• US Dollar is under further scrutiny following dismal ADP and ISM Services PMI data
  • Markets firming up their view of a September Fed rate cut.
  • Investors are turning their attention towards the forthcoming Nonfarm Payrolls data from June on Friday.

The US Dollar, represented by the DXY Index, has continued to show weakness as traders assess a series of Wednesday data releases. US traders will remain on the sidelines, celebrating Independence day.

Concerns raised by signs of disinflation and a slowing labor market in the US are being taken into account by market participants, with a September rate cut now seeming more likely.
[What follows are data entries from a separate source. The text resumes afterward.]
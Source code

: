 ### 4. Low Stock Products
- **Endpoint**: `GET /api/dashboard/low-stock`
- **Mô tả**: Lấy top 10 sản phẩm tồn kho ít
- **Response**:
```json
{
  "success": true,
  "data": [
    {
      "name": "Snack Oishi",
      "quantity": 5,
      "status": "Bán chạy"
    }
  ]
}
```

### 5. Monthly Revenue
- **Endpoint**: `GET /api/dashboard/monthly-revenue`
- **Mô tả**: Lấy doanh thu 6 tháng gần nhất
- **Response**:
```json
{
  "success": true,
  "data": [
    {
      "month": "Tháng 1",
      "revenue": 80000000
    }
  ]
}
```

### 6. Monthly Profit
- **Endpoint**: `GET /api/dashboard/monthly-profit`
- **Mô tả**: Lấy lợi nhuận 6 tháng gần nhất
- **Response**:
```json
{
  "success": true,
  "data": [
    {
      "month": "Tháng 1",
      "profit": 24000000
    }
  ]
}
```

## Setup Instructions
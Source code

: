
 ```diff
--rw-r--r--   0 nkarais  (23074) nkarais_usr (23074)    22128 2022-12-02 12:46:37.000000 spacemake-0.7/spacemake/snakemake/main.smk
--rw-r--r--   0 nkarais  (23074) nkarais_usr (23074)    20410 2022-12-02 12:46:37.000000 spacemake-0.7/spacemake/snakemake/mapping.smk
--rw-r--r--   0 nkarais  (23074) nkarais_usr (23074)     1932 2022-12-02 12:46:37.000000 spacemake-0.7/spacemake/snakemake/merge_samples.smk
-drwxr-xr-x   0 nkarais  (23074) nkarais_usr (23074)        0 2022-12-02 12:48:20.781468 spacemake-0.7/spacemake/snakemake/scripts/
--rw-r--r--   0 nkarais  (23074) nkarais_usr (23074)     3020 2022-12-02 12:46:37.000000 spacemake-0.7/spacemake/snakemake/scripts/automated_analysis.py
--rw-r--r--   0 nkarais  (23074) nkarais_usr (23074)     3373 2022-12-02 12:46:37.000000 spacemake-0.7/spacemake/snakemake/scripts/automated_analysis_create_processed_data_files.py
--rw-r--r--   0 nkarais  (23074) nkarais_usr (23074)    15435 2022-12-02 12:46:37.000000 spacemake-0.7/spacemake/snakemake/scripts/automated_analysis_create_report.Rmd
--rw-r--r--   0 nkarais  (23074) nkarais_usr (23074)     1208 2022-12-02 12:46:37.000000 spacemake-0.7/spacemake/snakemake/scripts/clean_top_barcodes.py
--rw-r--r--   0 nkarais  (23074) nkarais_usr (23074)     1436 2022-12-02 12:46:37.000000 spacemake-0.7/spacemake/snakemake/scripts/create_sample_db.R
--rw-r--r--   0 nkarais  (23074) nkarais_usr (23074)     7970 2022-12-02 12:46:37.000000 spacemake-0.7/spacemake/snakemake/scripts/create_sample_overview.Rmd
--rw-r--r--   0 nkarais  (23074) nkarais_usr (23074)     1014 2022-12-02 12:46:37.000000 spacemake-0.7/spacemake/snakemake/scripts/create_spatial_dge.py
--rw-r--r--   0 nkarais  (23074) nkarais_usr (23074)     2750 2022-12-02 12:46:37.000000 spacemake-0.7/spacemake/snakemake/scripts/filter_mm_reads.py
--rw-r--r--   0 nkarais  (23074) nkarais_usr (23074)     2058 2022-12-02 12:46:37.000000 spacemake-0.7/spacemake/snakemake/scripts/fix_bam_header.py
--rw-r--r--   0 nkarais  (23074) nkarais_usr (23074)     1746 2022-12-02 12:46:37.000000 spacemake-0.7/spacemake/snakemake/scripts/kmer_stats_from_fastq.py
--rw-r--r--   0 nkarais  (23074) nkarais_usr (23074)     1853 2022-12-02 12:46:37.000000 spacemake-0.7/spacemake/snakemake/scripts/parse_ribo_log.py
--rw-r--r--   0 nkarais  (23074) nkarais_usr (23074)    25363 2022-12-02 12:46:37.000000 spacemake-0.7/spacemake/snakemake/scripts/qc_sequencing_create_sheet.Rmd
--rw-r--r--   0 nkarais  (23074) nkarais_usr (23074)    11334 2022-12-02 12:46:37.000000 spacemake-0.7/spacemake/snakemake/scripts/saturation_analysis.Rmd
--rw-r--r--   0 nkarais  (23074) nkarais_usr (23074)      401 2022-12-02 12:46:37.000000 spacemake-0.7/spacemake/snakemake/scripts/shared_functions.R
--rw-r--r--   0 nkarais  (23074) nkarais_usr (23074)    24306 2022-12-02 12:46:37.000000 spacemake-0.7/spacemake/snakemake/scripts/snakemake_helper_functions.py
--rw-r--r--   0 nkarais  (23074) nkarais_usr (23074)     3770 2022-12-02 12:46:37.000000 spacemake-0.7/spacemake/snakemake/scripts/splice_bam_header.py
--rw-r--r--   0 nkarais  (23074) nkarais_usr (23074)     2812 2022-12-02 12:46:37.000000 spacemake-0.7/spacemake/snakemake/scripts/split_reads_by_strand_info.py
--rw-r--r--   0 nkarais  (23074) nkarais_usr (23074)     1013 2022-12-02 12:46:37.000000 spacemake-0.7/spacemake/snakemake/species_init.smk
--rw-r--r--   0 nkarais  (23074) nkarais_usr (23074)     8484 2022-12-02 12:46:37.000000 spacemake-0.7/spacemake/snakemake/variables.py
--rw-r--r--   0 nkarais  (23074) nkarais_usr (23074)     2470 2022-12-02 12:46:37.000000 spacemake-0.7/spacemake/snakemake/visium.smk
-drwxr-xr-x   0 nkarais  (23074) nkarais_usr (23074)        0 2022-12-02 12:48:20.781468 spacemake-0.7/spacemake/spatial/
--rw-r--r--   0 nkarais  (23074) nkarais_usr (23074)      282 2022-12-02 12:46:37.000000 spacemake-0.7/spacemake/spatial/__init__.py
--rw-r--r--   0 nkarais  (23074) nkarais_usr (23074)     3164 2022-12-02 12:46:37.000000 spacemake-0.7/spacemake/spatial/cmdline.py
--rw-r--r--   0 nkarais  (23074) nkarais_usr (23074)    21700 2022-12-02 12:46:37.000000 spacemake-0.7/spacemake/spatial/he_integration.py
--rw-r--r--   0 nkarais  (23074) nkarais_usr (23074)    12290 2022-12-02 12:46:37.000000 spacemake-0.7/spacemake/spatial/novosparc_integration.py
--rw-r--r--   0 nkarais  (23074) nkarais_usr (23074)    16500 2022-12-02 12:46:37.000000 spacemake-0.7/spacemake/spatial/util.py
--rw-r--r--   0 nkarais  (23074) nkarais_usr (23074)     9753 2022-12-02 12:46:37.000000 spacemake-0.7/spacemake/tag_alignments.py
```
Federal Reserve (Fed) officials are maintaining a conservative stance, however, starting to show concerns about the labor market struggles.

Daily digest market movers: US Dollar softens further amidst poor data, markets prepare for Nonfarm Payrolls

  • With US traders off to celebrate Independence Day, the market is left to digest Wednesday’s data releases.
  • Private sector employment reported by Automatic Data Processing (ADP) came in lower than expected, with an increase of 150K jobs in June versus a forecast of 160K.
  • Additionally, the weekly Jobless Claims came in at 238K, which was above the expected figure of 235 K.
  • The US service sector displayed contraction in June signified by the ISM Services PMI, which hugely missed market expectations of 52.5 by declining to a record low of 48.8 from 53.8 in May.
  • Minutes from the Federal Reserve’s June 11-12 meeting indicated that officials do acknowledge a slowing US Economy and easing price pressures, yet they refrained from any commitment to rate cuts, preferring a cautious data-dependant approach.
  • Investors are now shifting their attention to Friday’s significantly important June Nonfarm Payrolls report. The Bloomberg consensus predicts 190K jobs, dropping from 272K in May, with ‘whisper numbers’ forecasting 198K.

DXY Technical Outlook: DXY experiences further headwinds and loses 20-day SMA

The DXY technical outlook turned negative after the index fell below the 20-day Simple Moving Average (SMA). With both the Relative Strength Index (RSI) and Moving Average Convergence Divergence (MACD) now in negative territory, the market is looking at the potential for further decline towards the 105.00 and 104.50 supports if data continues to disappoint.

Employment FAQs

Labor market conditions are a key element in assessing the health of an economy and thus a key driver for currency valuation. High employment, or low unemployment, has positive implications for consumer spending and economic growth, boosting the value of the local currency. Moreover, a very tight labor market – a situation in which there is a shortage of workers to fill open positions – can also have implications on inflation levels because low labor supply and high demand leads to higher wages.

The pace at which salaries are growing in an economy is key for policymakers. High wage growth means that households have more money to spend, usually leading to price increases in consumer goods. In contrast to more volatile sources of inflation such as energy prices, wage growth is seen as a key component of underlying and persisting inflation as salary increases are unlikely to be undone. Central banks around the world pay close attention to wage growth data when deciding on monetary policy.

The weight that each central bank assigns to labor market conditions depends on its objectives. Some central banks explicitly have mandates related to the labor market beyond controlling inflation levels. The US Federal Reserve (Fed), for example, has the dual mandate of promoting maximum employment and stable prices. Meanwhile, the European Central Bank’s (ECB) sole mandate is to keep inflation under control. Still, and despite whatever mandates they have, labor market conditions are an important factor for policymakers given their significance as a gauge of the health of the economy and their direct relationship to inflation.